Is there anyone out there breeding Chacoans that look as good as the Varnyard stock? I'm looking to get a couple of Chacoans but haven't seen any that look near as good as bobby hills extreme Giants. Am I missing something or have these beauties disappeared from the tegu market now that Varnyard is gone?


----------



## N8bub (Aug 30, 2015)

John Darrel has some of the old Varnyard stock, I'm waiting for them myself I wish to buy a female to pair with my blue/ chacoan cross. I'm with you on the way the chacoans look now, there's a certain saurian look the Varnyard had that can be hard to find in others. I found Darrel on Facebook He's also on teguphiles Facebook group. He is in NC tho so his gu's might not have hatched yet, haven't heard anything yet so if you do or find someplace else please post it.


----------



## snibborsirk (Aug 30, 2015)

N8bub said:


> John Darrel has some of the old Varnyard stock, I'm waiting for them myself I wish to buy a female to pair with my blue/ chacoan cross. I'm with you on the way the chacoans look now, there's a certain saurian look the Varnyard had that can be hard to find in others. I found Darrel on Facebook He's also on teguphiles Facebook group. He is in NC tho so his gu's might not have hatched yet, haven't heard anything yet so if you do or find someplace else please post it.

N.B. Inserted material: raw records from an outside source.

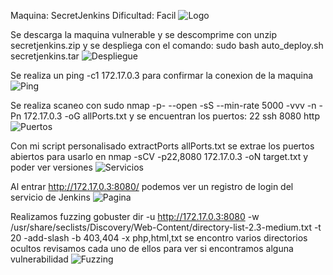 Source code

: Maquina: SecretJenkins
Dificultad: Facil
![Logo](Imágenes/2025-05-15_20-59.png)

Se descarga la maquina vulnerable y se descomprime con unzip secretjenkins.zip y se despliega con el comando:  sudo bash auto_deploy.sh secretjenkins.tar
![Despliegue](Imágenes/Capturas.png)

Se realiza un ping -c1 172.17.0.3 para confirmar la conexion de la maquina 
![Ping](Imágenes/Capturas_1.png)

Se realiza scaneo con sudo nmap -p- --open -sS --min-rate 5000 -vvv -n -Pn 172.17.0.3 -oG allPorts.txt y se encuentran los puertos:
22 ssh
8080 http
![Puertos](Imágenes/Capturas_2.png)

Con mi script personalisado extractPorts allPorts.txt se extrae los puertos abiertos para usarlo en nmap -sCV -p22,8080 172.17.0.3 -oN target.txt y poder ver versiones
![Servicios](Imágenes/Capturas_3.png)

Al entrar http://172.17.0.3:8080/ podemos ver un registro de login del servicio de Jenkins
![Pagina](Imágenes/Capturas_4.png)

Realizamos fuzzing gobuster dir -u http://172.17.0.3:8080 -w /usr/share/seclists/Discovery/Web-Content/directory-list-2.3-medium.txt -t 20 -add-slash -b 403,404 -x php,html,txt se encontro varios directorios ocultos revisamos cada uno de ellos para ver si encontramos alguna vulnerabilidad
![Fuzzing](Imágenes/Capturas_5.png)
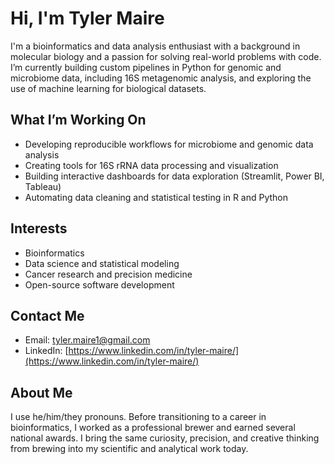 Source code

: # Hi, I'm Tyler Maire

I'm a bioinformatics and data analysis enthusiast with a background in molecular biology and a passion for solving real-world problems with code. I’m currently building custom pipelines in Python for genomic and microbiome data, including 16S metagenomic analysis, and exploring the use of machine learning for biological datasets.

## What I’m Working On

- Developing reproducible workflows for microbiome and genomic data analysis  
- Creating tools for 16S rRNA data processing and visualization  
- Building interactive dashboards for data exploration (Streamlit, Power BI, Tableau)  
- Automating data cleaning and statistical testing in R and Python  

## Interests

- Bioinformatics  
- Data science and statistical modeling  
- Cancer research and precision medicine  
- Open-source software development  

## Contact Me

- Email: tyler.maire1@gmail.com  
- LinkedIn: [https://www.linkedin.com/in/tyler-maire/](https://www.linkedin.com/in/tyler-maire/)  

## About Me

I use he/him/they pronouns. Before transitioning to a career in bioinformatics, I worked as a professional brewer and earned several national awards. I bring the same curiosity, precision, and creative thinking from brewing into my scientific and analytical work today.

<!---
tylermaire/tylermaire is a special repository because its `README.md` appears on your GitHub profile.
You can click the Preview link to take a look at your changes.
--->
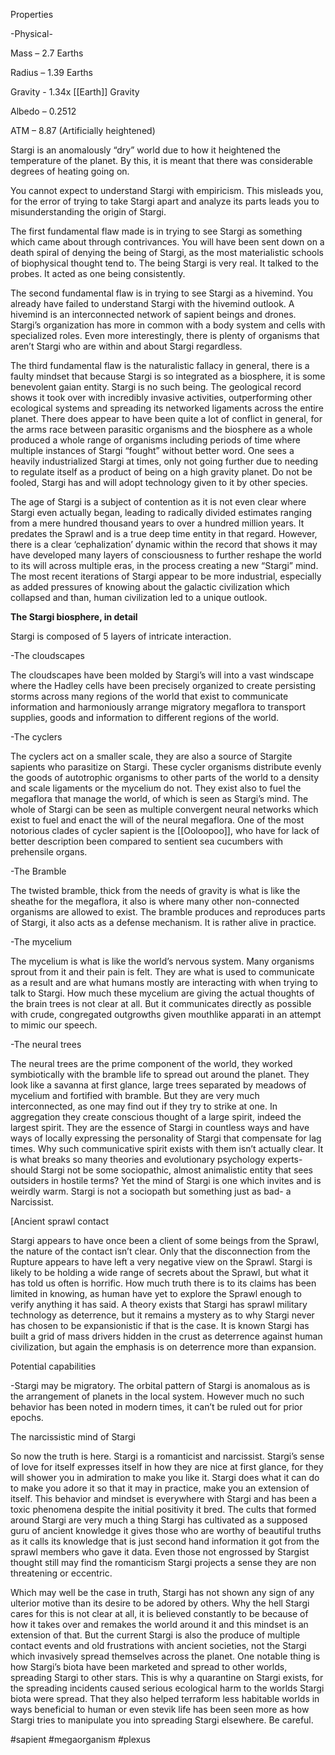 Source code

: Properties

-Physical-

Mass – 2.7 Earths

Radius – 1.39 Earths

Gravity - 1.34x [[Earth]] Gravity

Albedo – 0.2512

ATM – 8.87 (Artificially heightened)

Stargi is an anomalously “dry” world due to how it heightened the temperature of the planet. By this, it is meant that there was considerable degrees of heating going on.

You cannot expect to understand Stargi with empiricism. This misleads you, for the error of trying to take Stargi apart and analyze its parts leads you to misunderstanding the origin of Stargi.

The first fundamental flaw made is in trying to see Stargi as something which came about through contrivances. You will have been sent down on a death spiral of denying the being of Stargi, as the most materialistic schools of biophysical thought tend to. The being Stargi is very real. It talked to the probes. It acted as one being consistently.

The second fundamental flaw is in trying to see Stargi as a hivemind. You already have failed to understand Stargi with the hivemind outlook. A hivemind is an interconnected network of sapient beings and drones. Stargi’s organization has more in common with a body system and cells with specialized roles. Even more interestingly, there is plenty of organisms that aren’t Stargi who are within and about Stargi regardless.

The third fundamental flaw is the naturalistic fallacy in general, there is a faulty mindset that because Stargi is so integrated as a biosphere, it is some benevolent gaian entity. Stargi is no such being. The geological record shows it took over with incredibly invasive activities, outperforming other ecological systems and spreading its networked ligaments across the entire planet. There does appear to have been quite a lot of conflict in general, for the arms race between parasitic organisms and the biosphere as a whole produced a whole range of organisms including periods of time where multiple instances of Stargi “fought” without better word. One sees a heavily industrialized Stargi at times, only not going further due to needing to regulate itself as a product of being on a high gravity planet. Do not be fooled, Stargi has and will adopt technology given to it by other species.

The age of Stargi is a subject of contention as it is not even clear where Stargi even actually began, leading to radically divided estimates ranging from a mere hundred thousand years to over a hundred million years. It predates the Sprawl and is a true deep time entity in that regard. However, there is a clear ‘cephalization’ dynamic within the record that shows it may have developed many layers of consciousness to further reshape the world to its will across multiple eras, in the process creating a new “Stargi” mind. The most recent iterations of Stargi appear to be more industrial, especially as added pressures of knowing about the galactic civilization which collapsed and than, human civilization led to a unique outlook.

**The Stargi biosphere, in detail**

Stargi is composed of 5 layers of intricate interaction.

-The cloudscapes

The cloudscapes have been molded by Stargi’s will into a vast windscape where the Hadley cells have been precisely organized to create persisting storms across many regions of the world that exist to communicate information and harmoniously arrange migratory megaflora to transport supplies, goods and information to different regions of the world.

-The cyclers

The cyclers act on a smaller scale, they are also a source of Stargite sapients who parasitize on Stargi. These cycler organisms distribute evenly the goods of autotrophic organisms to other parts of the world to a density and scale ligaments or the mycelium do not. They exist also to fuel the megaflora that manage the world, of which is seen as Stargi’s mind. The whole of Stargi can be seen as multiple convergent neural networks which exist to fuel and enact the will of the neural megaflora.  One of the most notorious clades of cycler sapient is the [[Ooloopoo]], who have for lack of better description been compared to sentient sea cucumbers with prehensile organs.

-The Bramble

The twisted bramble, thick from the needs of gravity is what is like the sheathe for the megaflora, it also is where many other non-connected organisms are allowed to exist. The bramble produces and reproduces parts of Stargi, it also acts as a defense mechanism. It is rather alive in practice.

-The mycelium

The mycelium is what is like the world’s nervous system. Many organisms sprout from it and their pain is felt. They are what is used to communicate as a result and are what humans mostly are interacting with when trying to talk to Stargi. How much these mycelium are giving the actual thoughts of the brain trees is not clear at all. But it communicates directly as possible with crude, congregated outgrowths given mouthlike apparati in an attempt to mimic our speech.

-The neural trees

The neural trees are the prime component of the world, they worked symbiotically with the bramble life to spread out around the planet. They look like a savanna at first glance, large trees separated by meadows of mycelium and fortified with bramble. But they are very much interconnected, as one may find out if they try to strike at one. In aggregation they create conscious thought of a large spirit, indeed the largest spirit. They are the essence of Stargi in countless ways and have ways of locally expressing the personality of Stargi that compensate for lag times. Why such communicative spirit exists with them isn’t actually clear. It is what breaks so many theories and evolutionary psychology experts- should Stargi not be some sociopathic, almost animalistic entity that sees outsiders in hostile terms? Yet the mind of Stargi is one which invites and is weirdly warm. Stargi is not a sociopath but something just as bad- a Narcissist.

[Ancient sprawl contact

Stargi appears to have once been a client of some beings from the Sprawl, the nature of the contact isn’t clear. Only that the disconnection from the Rupture appears to have left a very negative view on the Sprawl. Stargi is likely to be holding a wide range of secrets about the Sprawl, but what it has told us often is horrific. How much truth there is to its claims has been limited in knowing, as human have yet to explore the Sprawl enough to verify anything it has said. A theory exists that Stargi has sprawl military technology as deterrence, but it remains a mystery as to why Stargi never has chosen to be expansionistic if that is the case. It is known Stargi has built a grid of mass drivers hidden in the crust as deterrence against human civilization, but again the emphasis is on deterrence more than expansion.

Potential capabilities

-Stargi may be migratory. The orbital pattern of Stargi is anomalous as is the arrangement of planets in the local system. However much no such behavior has been noted in modern times, it can’t be ruled out for prior epochs.

The narcissistic mind of Stargi

So now the truth is here. Stargi is a romanticist and narcissist. Stargi’s sense of love for itself expresses itself in how they are nice at first glance, for they will shower you in admiration to make you like it. Stargi does what it can do to make you adore it so that it may in practice, make you an extension of itself. This behavior and mindset is everywhere with Stargi and has been a toxic phenomena despite the initial positivity it bred. The cults that formed around Stargi are very much a thing Stargi has cultivated as a supposed guru of ancient knowledge it gives those who are worthy of beautiful truths as it calls its knowledge that is just second hand information it got from the sprawl members who gave it data. Even those not engrossed by Stargist thought still may find the romanticism Stargi projects a sense they are non threatening or eccentric. 

Which may well be the case in truth, Stargi has not shown any sign of any ulterior motive than its desire to be adored by others. Why the hell Stargi cares for this is not clear at all, it is believed constantly to be because of how it takes over and remakes the world around it and this mindset is an extension of that. But the current Stargi is also the produce of multiple contact events and old frustrations with ancient societies, not the Stargi which invasively spread themselves across the planet. One notable thing is how Stargi’s biota have been marketed and spread to other worlds, spreading Stargi to other stars. This is why a quarantine on Stargi exists, for the spreading incidents caused serious ecological harm to the worlds Stargi biota were spread. That they also helped terraform less habitable worlds in ways beneficial to human or even stevik life has been seen more as how Stargi tries to manipulate you into spreading Stargi elsewhere. Be careful.

#sapient 
#megaorganism 
#plexus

Will do. I'll def have to look Darrel up - I'm in SC so it could potentially be a short drive for me. I've always wanted one with at least the look of the Varnyard Chacoans, so I'm doing my best to hold out until I find exactly what I want this time.


----------



## snibborsirk (Feb 4, 2016)

N8bub - thought I would let you know that I actually heard from John Darrel today about his tegus. He said he is "getting away from tegus". He did mention that he has an adult pair of Chacoans that he is considering selling for a minimum of $700. Also said that he hasn't heard of anyone else breeding the VarnYard stock of "extreme giants". The search continues!!!


----------



## N8bub (Feb 6, 2016)

Thanks snib, I gave up on darrel a while back. I ended up buying a little hi-white female (Florida stock) she's nice but not exactly what we wanted. Figure I'll be buying a blue female from ty or a chacoan female from laura.


----------



## sr3052 (Mar 26, 2016)

snibborsirk said:


> Is there anyone out there breeding Chacoans that look as good as the Varnyard stock? I'm looking to get a couple of Chacoans but haven't seen any that look near as good as bobby hills extreme Giants. Am I missing something or have these beauties disappeared from the tegu market now that Varnyard is gone?



Check out underground reptiles I bought my chacoan there back in August he's growing like wildfire. You won't be disappointed


----------



## snibborsirk (Mar 26, 2016)

sr3052 said:


> Check out underground reptiles I bought my chacoan there back in August he's growing like wildfire. You won't be disappointed


Def aware of underground. It's more about the looks rather than the size. While Bobby (Varnyard) went sideways at the end, he produced some unbelievably patterned tegus. The amount of white was remarkable. Rud3dog on this forum has one from underground that kinda resembles the Varnyard stock.


----------



## Walter1 (Mar 26, 2016)

Do you have any leads on a high white?


----------



## snibborsirk (Mar 27, 2016)

Walter1 said:


> Do you have any leads on a high white?


Not really unless willing to pay $500+ for a 100% blue high white. Johnny with tegu terra says he has some Chacoan females but I'm skeptical after reading some alarming posts about their tegus. At this point it may be a 2016 female hatchling if nothing affordable pops up between now and summer.


----------



## Walter1 (Mar 27, 2016)

I'll pass along to you if I see anything with potential.


----------



## snibborsirk (Mar 27, 2016)

Walter1 said:


> I'll pass along to you if I see anything with potential.


Thanks Walt1. Thought I had a female hybrid from Hector today but someone paid before I could get away from the family for a minute to do so. His stuff always sells insanely fast.


----------



## sr3052 (Mar 28, 2016)

Yes


snibborsirk said:


> Def aware of underground. It's more about the looks rather than the size. While Bobby (Varnyard) went sideways at the end, he produced some unbelievably patterned tegus. The amount of white was remarkable. Rud3dog on this forum has one from underground that kinda resembles the Varnyard stock.



He definitely produced beautiful tegus and almost bought one fom him years ago just wasn't prepared for a tegu yet.but come July last year I was ready come find out he wasn't around but my chacoan white head from underground is just amazing born in july got him in august just measured him yesterday he's 3feet already and the colors are just stunning bright whites on head I couldn't be more happier lol lol and it's my son's


----------



## beantickler (Apr 5, 2016)

I wanted the same one snib...


----------